We are pleased to bring you Rambus’ Limited Patent Disclosure To A Standard Setting Body Was Found To Be Fraudulent But Not An Antitrust Violation by Veronica Lewis. Ms. Lewis is a partner with Vinson & Elkins and is located at the firm's Dallas office. Ms. Lewis specializes in complex commercial litigation, including intellectual property and antitrust matters.

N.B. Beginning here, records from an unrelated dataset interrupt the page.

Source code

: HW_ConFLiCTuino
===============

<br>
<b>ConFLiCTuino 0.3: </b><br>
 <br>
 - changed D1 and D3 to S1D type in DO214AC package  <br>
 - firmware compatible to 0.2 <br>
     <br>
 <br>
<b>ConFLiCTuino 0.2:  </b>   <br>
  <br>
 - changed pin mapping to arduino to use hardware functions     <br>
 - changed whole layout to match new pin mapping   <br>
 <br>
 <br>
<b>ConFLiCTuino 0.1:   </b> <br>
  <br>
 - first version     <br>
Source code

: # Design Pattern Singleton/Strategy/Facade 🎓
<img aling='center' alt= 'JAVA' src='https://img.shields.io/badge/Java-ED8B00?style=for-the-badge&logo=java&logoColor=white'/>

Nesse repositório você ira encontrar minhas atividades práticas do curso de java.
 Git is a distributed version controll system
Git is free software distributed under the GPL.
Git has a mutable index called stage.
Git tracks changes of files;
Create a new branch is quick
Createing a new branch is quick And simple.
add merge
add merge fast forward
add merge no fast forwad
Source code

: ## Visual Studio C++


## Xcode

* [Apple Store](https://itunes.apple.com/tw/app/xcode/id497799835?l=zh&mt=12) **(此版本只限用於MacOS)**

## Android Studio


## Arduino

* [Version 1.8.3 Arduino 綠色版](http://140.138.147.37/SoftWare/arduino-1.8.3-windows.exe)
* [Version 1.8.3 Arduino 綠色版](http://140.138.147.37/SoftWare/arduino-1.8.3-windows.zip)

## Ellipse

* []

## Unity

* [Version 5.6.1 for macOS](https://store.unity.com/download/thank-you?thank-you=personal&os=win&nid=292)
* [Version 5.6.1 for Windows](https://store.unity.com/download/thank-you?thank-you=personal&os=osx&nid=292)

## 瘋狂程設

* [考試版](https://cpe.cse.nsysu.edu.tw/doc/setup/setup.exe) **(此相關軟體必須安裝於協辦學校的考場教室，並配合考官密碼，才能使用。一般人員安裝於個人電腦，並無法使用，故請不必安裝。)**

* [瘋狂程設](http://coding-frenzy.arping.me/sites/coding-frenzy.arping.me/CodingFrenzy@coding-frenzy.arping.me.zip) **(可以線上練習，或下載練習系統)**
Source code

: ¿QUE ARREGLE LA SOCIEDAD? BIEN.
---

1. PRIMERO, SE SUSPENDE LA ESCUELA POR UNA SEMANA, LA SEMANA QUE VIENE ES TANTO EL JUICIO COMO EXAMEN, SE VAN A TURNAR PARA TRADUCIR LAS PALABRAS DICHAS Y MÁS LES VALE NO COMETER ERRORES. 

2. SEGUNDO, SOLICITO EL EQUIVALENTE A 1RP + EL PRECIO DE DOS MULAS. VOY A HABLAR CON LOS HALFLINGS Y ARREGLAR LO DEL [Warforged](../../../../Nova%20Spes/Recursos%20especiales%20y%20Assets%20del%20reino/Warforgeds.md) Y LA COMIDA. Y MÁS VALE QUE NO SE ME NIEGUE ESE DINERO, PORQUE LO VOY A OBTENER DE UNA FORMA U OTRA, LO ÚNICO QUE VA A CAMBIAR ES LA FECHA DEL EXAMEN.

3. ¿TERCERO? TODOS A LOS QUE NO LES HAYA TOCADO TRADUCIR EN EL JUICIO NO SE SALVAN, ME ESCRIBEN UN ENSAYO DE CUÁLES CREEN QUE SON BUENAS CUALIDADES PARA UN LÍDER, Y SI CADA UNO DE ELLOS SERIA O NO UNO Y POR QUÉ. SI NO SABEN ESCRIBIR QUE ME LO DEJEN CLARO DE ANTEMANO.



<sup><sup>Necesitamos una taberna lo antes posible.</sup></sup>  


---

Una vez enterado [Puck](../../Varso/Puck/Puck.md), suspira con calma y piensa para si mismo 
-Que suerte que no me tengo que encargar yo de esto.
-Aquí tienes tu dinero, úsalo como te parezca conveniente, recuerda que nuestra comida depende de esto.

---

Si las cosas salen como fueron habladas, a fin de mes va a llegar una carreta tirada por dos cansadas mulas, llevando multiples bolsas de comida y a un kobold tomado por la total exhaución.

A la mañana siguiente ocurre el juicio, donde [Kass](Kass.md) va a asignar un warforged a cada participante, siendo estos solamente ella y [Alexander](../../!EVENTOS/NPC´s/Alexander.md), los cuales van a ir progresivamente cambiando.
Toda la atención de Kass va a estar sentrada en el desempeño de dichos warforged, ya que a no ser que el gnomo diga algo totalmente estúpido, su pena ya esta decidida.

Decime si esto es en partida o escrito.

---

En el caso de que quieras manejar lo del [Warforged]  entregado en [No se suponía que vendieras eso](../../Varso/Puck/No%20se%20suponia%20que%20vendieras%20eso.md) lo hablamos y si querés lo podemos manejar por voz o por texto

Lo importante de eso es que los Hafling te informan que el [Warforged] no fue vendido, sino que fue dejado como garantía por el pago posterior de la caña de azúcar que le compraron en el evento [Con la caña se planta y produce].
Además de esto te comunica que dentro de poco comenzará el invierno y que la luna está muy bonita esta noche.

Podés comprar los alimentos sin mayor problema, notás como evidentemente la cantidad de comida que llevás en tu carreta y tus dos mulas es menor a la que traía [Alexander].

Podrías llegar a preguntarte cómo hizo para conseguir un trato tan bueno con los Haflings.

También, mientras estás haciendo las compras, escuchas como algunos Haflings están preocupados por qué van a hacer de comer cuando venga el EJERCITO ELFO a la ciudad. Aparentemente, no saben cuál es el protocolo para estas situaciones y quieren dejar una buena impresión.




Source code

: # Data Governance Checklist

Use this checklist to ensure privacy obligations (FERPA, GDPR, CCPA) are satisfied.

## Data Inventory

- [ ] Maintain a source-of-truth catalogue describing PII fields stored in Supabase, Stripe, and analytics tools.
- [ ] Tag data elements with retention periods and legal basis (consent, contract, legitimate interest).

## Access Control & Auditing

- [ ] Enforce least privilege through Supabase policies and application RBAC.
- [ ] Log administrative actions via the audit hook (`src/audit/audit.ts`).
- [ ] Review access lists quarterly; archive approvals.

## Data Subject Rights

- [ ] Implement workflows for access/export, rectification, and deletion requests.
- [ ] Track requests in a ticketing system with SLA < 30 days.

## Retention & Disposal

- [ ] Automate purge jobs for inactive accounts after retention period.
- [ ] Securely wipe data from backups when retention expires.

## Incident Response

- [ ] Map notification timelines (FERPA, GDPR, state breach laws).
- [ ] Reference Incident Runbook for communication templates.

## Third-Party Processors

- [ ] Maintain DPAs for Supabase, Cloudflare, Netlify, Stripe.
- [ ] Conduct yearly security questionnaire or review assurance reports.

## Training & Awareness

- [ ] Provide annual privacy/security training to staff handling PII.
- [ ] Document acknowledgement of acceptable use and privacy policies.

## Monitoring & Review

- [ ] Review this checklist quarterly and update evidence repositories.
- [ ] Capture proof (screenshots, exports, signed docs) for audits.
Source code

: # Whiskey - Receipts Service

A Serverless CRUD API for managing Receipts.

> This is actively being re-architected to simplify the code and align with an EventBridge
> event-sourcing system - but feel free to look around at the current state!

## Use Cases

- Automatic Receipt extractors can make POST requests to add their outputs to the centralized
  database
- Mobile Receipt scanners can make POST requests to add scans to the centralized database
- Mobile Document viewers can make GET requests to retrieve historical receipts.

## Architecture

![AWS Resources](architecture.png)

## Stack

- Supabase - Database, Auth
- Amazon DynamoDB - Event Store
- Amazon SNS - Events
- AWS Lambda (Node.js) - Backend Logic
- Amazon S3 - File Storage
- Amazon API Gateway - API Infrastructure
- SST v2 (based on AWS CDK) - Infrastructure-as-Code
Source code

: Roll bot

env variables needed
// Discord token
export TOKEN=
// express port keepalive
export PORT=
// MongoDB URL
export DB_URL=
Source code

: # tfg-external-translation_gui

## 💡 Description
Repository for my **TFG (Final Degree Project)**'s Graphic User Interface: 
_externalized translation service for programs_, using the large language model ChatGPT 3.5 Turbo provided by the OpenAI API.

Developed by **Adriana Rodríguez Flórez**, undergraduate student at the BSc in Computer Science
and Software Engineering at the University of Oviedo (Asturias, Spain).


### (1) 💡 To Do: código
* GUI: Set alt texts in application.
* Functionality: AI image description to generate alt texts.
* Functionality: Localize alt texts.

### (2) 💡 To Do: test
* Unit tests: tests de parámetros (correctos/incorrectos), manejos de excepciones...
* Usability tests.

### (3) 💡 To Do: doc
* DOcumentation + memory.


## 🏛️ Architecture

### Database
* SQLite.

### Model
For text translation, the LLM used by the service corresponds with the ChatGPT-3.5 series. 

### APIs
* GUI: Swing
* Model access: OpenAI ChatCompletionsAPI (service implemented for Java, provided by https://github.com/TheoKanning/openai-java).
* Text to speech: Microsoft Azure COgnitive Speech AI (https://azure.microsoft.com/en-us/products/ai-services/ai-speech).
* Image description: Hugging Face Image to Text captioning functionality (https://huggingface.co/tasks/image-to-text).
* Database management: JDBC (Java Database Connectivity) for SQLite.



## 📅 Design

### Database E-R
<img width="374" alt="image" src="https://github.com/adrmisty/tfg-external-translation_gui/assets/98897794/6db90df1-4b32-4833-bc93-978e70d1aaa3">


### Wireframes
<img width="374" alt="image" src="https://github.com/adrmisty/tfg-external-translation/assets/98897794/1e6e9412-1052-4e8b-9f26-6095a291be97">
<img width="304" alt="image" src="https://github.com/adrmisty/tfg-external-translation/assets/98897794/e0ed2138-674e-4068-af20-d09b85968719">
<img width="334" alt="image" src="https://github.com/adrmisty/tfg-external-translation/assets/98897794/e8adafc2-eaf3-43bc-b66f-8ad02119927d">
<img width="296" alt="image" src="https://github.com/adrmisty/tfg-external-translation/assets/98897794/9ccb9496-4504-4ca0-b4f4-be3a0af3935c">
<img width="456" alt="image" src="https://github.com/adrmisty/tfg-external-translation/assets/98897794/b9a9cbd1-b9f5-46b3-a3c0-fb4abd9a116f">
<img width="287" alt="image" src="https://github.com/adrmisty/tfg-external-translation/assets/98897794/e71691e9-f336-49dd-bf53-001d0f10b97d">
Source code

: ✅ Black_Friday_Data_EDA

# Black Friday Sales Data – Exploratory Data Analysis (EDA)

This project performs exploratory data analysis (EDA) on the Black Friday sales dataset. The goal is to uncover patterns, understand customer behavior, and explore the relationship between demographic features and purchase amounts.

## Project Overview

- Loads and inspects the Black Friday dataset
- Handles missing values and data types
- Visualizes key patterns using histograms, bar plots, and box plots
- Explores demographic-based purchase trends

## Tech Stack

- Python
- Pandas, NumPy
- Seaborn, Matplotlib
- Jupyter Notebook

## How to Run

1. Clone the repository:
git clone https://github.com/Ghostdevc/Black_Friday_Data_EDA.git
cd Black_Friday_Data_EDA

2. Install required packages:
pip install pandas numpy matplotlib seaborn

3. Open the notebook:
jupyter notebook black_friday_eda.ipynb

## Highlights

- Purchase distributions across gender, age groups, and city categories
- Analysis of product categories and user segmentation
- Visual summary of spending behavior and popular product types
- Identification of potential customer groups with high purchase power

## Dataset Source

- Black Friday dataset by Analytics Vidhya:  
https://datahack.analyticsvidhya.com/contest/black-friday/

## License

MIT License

As shown by the recent report that "separate antitrust complaints against Rambus Inc. and Sun Microsystems Inc." the FTC was considering adopting a "rule {that } would clearly state that a company hiding its pending patents would be considered as acting in restraint of trade in violation of antitrust statutes." June 4, 2001 EBN, available at http://www.edtn.com/story/biz/OEG20010601S0070-R. According to the article, the FTC " is disturbed that the issue of open disclosure of patents keeps surfacing on a case-by-case basis {and} is considering codifying the disclosure policy to head off the continued spate of antitrust complaints over the issue…"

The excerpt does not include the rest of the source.